How do I read a xml file in "pyspark"?-CodePudding

Other people uses this code.

 spark.read \
            .format('com.databricks.spark.xml') \
            .option('rootTag', 'tags') \
            .option('rowTag', 'row') \
            .load('example.xml')

I don't want to use databricks,
So, i tried like this.

df = spark.read.format('xml').options(rowTag='file').load('ted_en-20160408.xml')

but there are error.

 Py4JJavaError: An error occurred while calling o222.load.
: java.lang.ClassNotFoundException: Failed to find data source: xml. Please find packages at http://spark.apache.org/third-party-projects.html
    at org.apache.spark.sql.execution.datasources.DataSource$.lookupDataSource(DataSource.scala:692)
    at org.apache.spark.sql.execution.datasources.DataSource$.lookupDataSourceV2(DataSource.scala:746)
    at org.apache.spark.sql.DataFrameReader.load(DataFrameReader.scala:265)
    at org.apache.spark.sql.DataFrameReader.load(DataFrameReader.scala:239)
    at sun.reflect.NativeMethodAccessorImpl.invoke0(Native Method)
    at sun.reflect.NativeMethodAccessorImpl.invoke(NativeMethodAccessorImpl.java:62)
    at sun.reflect.DelegatingMethodAccessorImpl.invoke(DelegatingMethodAccessorImpl.java:43)
    at java.lang.reflect.Method.invoke(Method.java:498)
    at py4j.reflection.MethodInvoker.invoke(MethodInvoker.java:244)
    at py4j.reflection.ReflectionEngine.invoke(ReflectionEngine.java:357)
    at py4j.Gateway.invoke(Gateway.java:282)
    at py4j.commands.AbstractCommand.invokeMethod(AbstractCommand.java:132)
    at py4j.commands.CallCommand.execute(CallCommand.java:79)
    at py4j.GatewayConnection.run(GatewayConnection.java:238)
    at java.lang.Thread.run(Thread.java:748)
Caused by: java.lang.ClassNotFoundException: xml.DefaultSource
    at java.net.URLClassLoader.findClass(URLClassLoader.java:382)
    at java.lang.ClassLoader.loadClass(ClassLoader.java:418)
    at java.lang.ClassLoader.loadClass(ClassLoader.java:351)
    at org.apache.spark.sql.execution.datasources.DataSource$.$anonfun$lookupDataSource$5(DataSource.scala:666)
    at scala.util.Try$.apply(Try.scala:213)
    at org.apache.spark.sql.execution.datasources.DataSource$.$anonfun$lookupDataSource$4(DataSource.scala:666)
    at scala.util.Failure.orElse(Try.scala:224)
    at org.apache.spark.sql.execution.datasources.DataSource$.lookupDataSource(DataSource.scala:666)
    ... 14 more

I want to read xml data, and parse the data.
My final goal is tf-idf and SVD.

Java : 1.8.0
spark : 3.1.2
Scala : 2.12.10
Python : 3.8.5

CodePudding user response：

But I don't want to use Databricks

Okay, then you need to implement your own Spark data format reader for XML since that's not a built-in option

Otherwise, write your parser elsewhere, then reformat your data to something Spark can work with out of the box.

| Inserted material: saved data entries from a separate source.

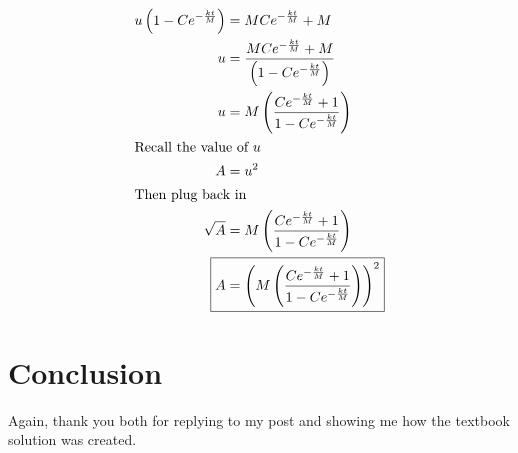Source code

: \documentclass[12pt]{article}
\begin{document}
\begin{align}
  u\left(1-Ce^{-\frac{kt}{M}}\right)                                               & =MCe^{-\frac{kt}{M}}+M                                                             \\
  u                                                                                & =\frac{MCe^{-\frac{kt}{M}}+M}{\left(1-Ce^{-\frac{kt}{M}}\right)}                   \\
  u                                                                                & =M\left(\frac{Ce^{-\frac{kt}{M}}+1}{1-Ce^{-\frac{kt}{M}}}\right)                   \\
  \intertext{Recall the value of $u$}
  A                                                                                & =u^{2}                                                                             \\
  \intertext{Then plug back in}
  \sqrt{A}                                                                         & =M\left(\frac{Ce^{-\frac{kt}{M}}+1}{1-Ce^{-\frac{kt}{M}}}\right)                   \\
  \Aboxed{
  A                                                                                & =\left(M\left(\frac{Ce^{-\frac{kt}{M}}+1}{1-Ce^{-\frac{kt}{M}}}\right)\right)^{2}}
\end{align}

\section{Conclusion}
Again, thank you both for replying to my post and showing me how the textbook solution was created.
\end{document}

For example, read the complete file as a string, then use Python lxml or etree modules to build out a Dataframe with some schema

CodePudding user response：

You can try to read the content of the xml file as a string into the spark dataframe, and then use the Spark SQL xpath series of functions to process it.